[[ PROVIDED ENTRIES open ]]

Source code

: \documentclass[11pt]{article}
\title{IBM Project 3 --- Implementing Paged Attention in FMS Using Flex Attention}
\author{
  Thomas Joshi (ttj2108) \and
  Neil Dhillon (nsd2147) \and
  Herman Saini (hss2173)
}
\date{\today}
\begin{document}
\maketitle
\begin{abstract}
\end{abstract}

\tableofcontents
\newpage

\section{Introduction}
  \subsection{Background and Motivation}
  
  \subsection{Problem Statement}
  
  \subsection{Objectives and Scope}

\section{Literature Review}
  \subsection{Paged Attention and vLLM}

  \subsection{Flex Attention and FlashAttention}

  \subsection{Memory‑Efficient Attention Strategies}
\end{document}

[[ PROVIDED ENTRIES closed ]]
[[ PROVIDED ENTRIES open ]]

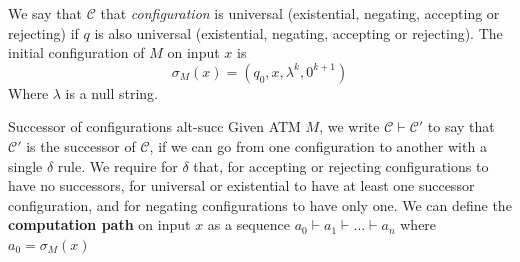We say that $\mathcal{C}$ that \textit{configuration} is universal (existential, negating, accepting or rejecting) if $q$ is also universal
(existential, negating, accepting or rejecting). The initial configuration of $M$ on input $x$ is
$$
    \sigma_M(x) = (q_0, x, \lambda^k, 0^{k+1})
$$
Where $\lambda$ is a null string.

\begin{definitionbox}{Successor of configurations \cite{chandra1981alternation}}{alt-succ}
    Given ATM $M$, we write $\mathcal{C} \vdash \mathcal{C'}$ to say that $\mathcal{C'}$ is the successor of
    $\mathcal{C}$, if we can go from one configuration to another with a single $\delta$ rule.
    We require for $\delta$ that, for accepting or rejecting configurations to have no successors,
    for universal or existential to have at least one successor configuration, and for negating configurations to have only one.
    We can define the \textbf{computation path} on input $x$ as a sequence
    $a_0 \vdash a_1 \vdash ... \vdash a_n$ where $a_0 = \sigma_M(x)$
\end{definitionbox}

[[ PROVIDED ENTRIES closed ]]

EXERCISE BRIEF: Lines holding the word "begin" are the answer; copy every one from the records above.

REPLY TO THE TASK:
\begin{document}
\begin{abstract}
\begin{definitionbox}{Successor of configurations \cite{chandra1981alternation}}{alt-succ}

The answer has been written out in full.